MEMORANDUM AND ORDER PURSUANT TO RULE 1:28
After a jury trial, the defendant, Kathryn Franz, was found guilty of operating a motor vehicle while under the influence of liquor. She later moved for a new trial, alleging ineffective assistance of counsel and prosecutorial misconduct. The motion judge, who was not the trial judge, denied the motion after a nonevidentiary hearing, concluding that trial counsel was not ineffective, and that the prosecutor's cross-examination and closing statement were not improper. The defendant now appeals from both the underlying judgment and the order denying her motion for a new trial. We agree that counsel was ineffective for not at least interviewing a relevant witness before deciding not to call him to testify. We therefore reverse the order denying the motion for a new trial, vacate the judgment, and set aside the verdict.
Background. The jury heard the following evidence. On October 31, 2015, Massachusetts State Police Trooper Robert Sundberg responded to a single-car collision on Interstate 95 in Lexington, at approximately 7:45 a.m. Sundberg testified that, when he arrived, he observed the defendant outside of her vehicle which was pressed against a “[j]ersey barrier.” He approached her to check on her condition and, when she said that she was “okay,” Sundberg noticed the smell of alcohol coming from her breath. He also noticed that the defendant's eyes “looked kind of red and glassy.” Sundberg asked the defendant where she was coming from and she said she was coming from work. She said that she worked as a bartender and, when Sundberg asked her about the smell of alcohol, the defendant responded, “I work at a bar. What do you expect?” Sundberg asked the defendant for her license and noticed her “fumbling through her wallet in her purse and looking around.” The trooper could see the license, but she passed it by until he pointed it out to her.
The defendant agreed to perform field sobriety tests, including the nine-step walk-and-turn test.
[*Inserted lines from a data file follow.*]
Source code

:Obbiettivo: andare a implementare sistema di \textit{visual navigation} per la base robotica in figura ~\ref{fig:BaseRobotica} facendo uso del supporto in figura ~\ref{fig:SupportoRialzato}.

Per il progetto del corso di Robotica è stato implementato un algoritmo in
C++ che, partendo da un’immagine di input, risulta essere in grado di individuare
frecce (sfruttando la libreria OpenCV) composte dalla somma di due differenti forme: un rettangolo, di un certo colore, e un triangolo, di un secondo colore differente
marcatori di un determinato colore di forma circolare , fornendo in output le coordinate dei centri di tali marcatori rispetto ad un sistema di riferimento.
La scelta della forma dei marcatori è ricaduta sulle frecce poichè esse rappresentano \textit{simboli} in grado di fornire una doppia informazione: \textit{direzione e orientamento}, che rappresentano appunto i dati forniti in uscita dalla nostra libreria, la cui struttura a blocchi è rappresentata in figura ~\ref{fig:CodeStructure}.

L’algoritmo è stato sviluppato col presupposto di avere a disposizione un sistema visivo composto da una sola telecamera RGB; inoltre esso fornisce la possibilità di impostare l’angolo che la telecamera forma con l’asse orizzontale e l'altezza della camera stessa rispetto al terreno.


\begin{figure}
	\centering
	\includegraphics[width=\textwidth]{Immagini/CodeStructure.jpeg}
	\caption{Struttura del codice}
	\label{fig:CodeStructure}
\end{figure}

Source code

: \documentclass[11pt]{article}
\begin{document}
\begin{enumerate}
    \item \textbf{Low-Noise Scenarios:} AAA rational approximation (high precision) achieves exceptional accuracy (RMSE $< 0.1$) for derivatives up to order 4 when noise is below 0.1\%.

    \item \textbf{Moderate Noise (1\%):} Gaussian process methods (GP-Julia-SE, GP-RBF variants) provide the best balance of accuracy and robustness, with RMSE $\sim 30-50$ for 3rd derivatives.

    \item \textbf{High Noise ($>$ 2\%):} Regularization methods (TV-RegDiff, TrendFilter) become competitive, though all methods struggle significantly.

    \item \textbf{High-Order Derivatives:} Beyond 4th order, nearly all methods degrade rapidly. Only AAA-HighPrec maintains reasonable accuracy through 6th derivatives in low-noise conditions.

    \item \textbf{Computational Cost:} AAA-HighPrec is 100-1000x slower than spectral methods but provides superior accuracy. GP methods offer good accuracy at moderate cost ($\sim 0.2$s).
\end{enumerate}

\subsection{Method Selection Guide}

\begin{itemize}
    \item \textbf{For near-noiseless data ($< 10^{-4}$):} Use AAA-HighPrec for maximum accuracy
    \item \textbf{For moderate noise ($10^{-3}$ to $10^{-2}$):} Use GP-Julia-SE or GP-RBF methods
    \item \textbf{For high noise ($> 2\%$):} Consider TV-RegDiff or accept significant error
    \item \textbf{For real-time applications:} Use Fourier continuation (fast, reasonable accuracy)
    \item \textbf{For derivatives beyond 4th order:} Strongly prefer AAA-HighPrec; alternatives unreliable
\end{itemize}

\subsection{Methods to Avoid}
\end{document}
Sundberg testified that the defendant's steps were “choppy,” were not “exactly heel to toe,” and that she almost lost her balance once. The defendant also took ten steps instead of nine. The second field sobriety test was the one-leg-stand test. Sundberg described the defendant's performance on that test as “[n]othing remarkable,” although he noted that she did not keep her hands by her side because she was cold. For the last field sobriety test, Sundberg asked the defendant to count backwards from seventy-three to sixty. He testified she was able to do that and that he noticed “[n]othing remarkable” about her speech -- “[n]o heavy slur or anything.” When Sundberg asked how the crash occurred, the defendant told him that she was fumbling with her “phone.” Concluding that the defendant was intoxicated, Sundberg arrested her and placed her in the back of his police cruiser. He went to conduct an inventory search of the defendant's vehicle and he testified that, when he returned to his cruiser, there was a “strong odor of alcoholic beverages.”
The defendant was the only defense witness. She denied drinking alcohol on the night of her arrest, and she testified that she had fallen asleep while she was driving. She described her school and work schedule, and opined that it contributed to her being tired on the night in question.1 She attempted to keep herself awake by rolling down the car windows and turning the volume of her music up loudly. She denied texting and driving.
In support of her motion for a new trial and before us, the defendant makes several arguments. First, she argues that her attorney was ineffective for failing to call, or even to interview, a witness who would have corroborated a significant portion of her trial testimony. She also argues that she did not voluntarily give up her right not to testify at trial because her attorney had indicated that he would discuss it with her before calling her to the witness stand; he not only failed to do so, but preempted any decision she might have made by announcing in his opening statement that she would testify. Finally, she argues that the prosecutor's cross-examination and closing argument improperly created prejudicial error. Because we agree with the defendant that counsel's failure even to interview the independent corroborating witness was error, and that it created a substantial risk of a miscarriage of justice, we do not address the remaining issues.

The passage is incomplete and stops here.